O Recital de Poesias da ESEBA vai acontecer no dia 6 de novembro de 2014, às 19h30min, no Teatro Municipal de Uberlândia. A entrada é gratuita e o evento contará com cerca de 300 estudantes declamadores, entre alunos e ex-alunos do colégio. Haverá também a participação especial de duas professoras: Erivalda, do Instituto de Letras e Linguística da UFU, e Yaska Antunes, do curso de Artes Cênicas também da UFU. Será feita, também, uma homenagem às ex-professoras da Área de Língua Portuguesa, aquelas que já se aposentaram.
Vale dizer que em 2014 completa-se 50 anos da morte da poeta Cecília Meirelles, de modo que ela será a grande homenageada do Recital.
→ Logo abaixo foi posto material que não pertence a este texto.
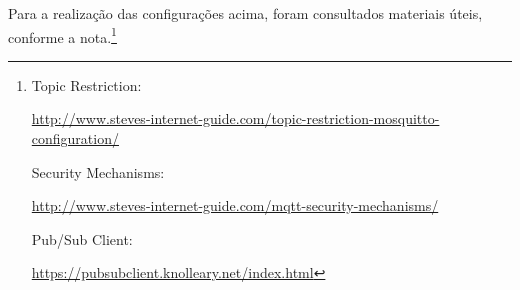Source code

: Para a realização das configurações acima, foram consultados materiais úteis, conforme a nota.\footnote{Topic Restriction:

\url{http://www.steves-internet-guide.com/topic-restriction-mosquitto-configuration/}

Security Mechanisms:

\url{http://www.steves-internet-guide.com/mqtt-security-mechanisms/}

Pub/Sub Client:

\url{https://pubsubclient.knolleary.net/index.html} }
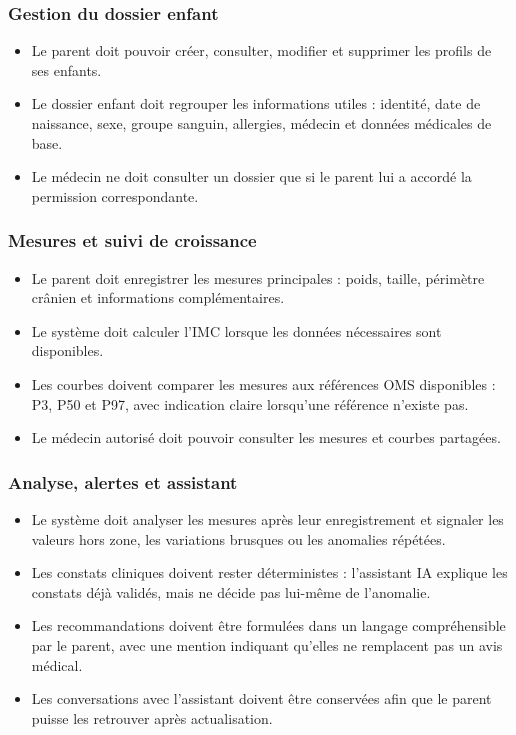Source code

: \subsubsection*{Gestion du dossier enfant}
\begin{itemize}
    \item Le parent doit pouvoir créer, consulter, modifier et supprimer les profils de ses enfants.
    \item Le dossier enfant doit regrouper les informations utiles : identité, date de naissance, sexe, groupe sanguin, allergies, médecin et données médicales de base.
    \item Le médecin ne doit consulter un dossier que si le parent lui a accordé la permission correspondante.
\end{itemize}

\subsubsection*{Mesures et suivi de croissance}
\begin{itemize}
    \item Le parent doit enregistrer les mesures principales : poids, taille, périmètre crânien et informations complémentaires.
    \item Le système doit calculer l'IMC lorsque les données nécessaires sont disponibles.
    \item Les courbes doivent comparer les mesures aux références OMS disponibles : P3, P50 et P97, avec indication claire lorsqu'une référence n'existe pas.
    \item Le médecin autorisé doit pouvoir consulter les mesures et courbes partagées.
\end{itemize}

\subsubsection*{Analyse, alertes et assistant}
\begin{itemize}
    \item Le système doit analyser les mesures après leur enregistrement et signaler les valeurs hors zone, les variations brusques ou les anomalies répétées.
    \item Les constats cliniques doivent rester déterministes : l'assistant IA explique les constats déjà validés, mais ne décide pas lui-même de l'anomalie.
    \item Les recommandations doivent être formulées dans un langage compréhensible par le parent, avec une mention indiquant qu'elles ne remplacent pas un avis médical.
    \item Les conversations avec l'assistant doivent être conservées afin que le parent puisse les retrouver après actualisation.
\end{itemize}

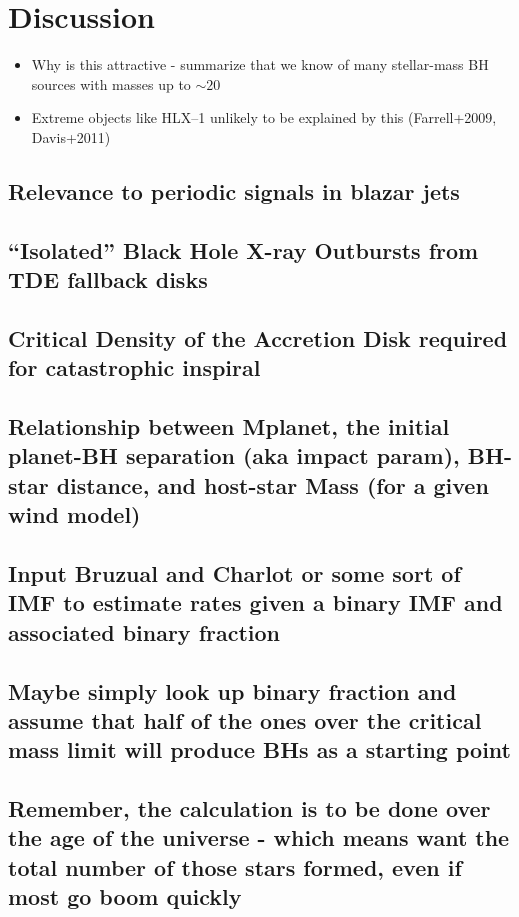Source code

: \section{Discussion}\label{section:conc}

\begin{itemize}
\item Why is this attractive - summarize that we know of  many stellar-mass BH sources with masses up to $\sim20$
\item Extreme objects like HLX--1 unlikely to be explained by this (Farrell+2009, Davis+2011)
\end{itemize}



\subsection{Relevance to periodic signals in blazar jets}


\subsection{``Isolated'' Black Hole X-ray Outbursts from TDE fallback disks} 


\subsection{Critical Density of the Accretion Disk required for catastrophic inspiral}


\subsection{Relationship between Mplanet,  the initial planet-BH separation (aka impact param),  BH-star distance, and host-star Mass (for a given wind model)}


\subsection{Input Bruzual and Charlot or some sort of IMF to estimate rates given a binary IMF and associated binary fraction}


\subsection{Maybe simply look up binary fraction and assume that half of the ones over the critical mass limit will produce BHs as a starting point}


\subsection{Remember, the calculation is to be done over the age of the universe - which means want the total number of those stars formed, even if most go boom quickly}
Para quem quiser conhecer melhor seu trabalho, a professora Mariana Batista deixa algumas recomendações: “‘O livro de poemas ‘Ou isso, ou aquilo’ e o primeiro livro infantil que Cecilia Meireles escreveu, ‘Criança é meu amor’, embora tenham muitos textos que sejam moralizantes e contra aquilo que ela vai pregar depois como jornalista e educadora, apresentam algumas poesias bonitas, uma delas vai abrir o recital, que é ‘A canção dos Tamanquinhos’”.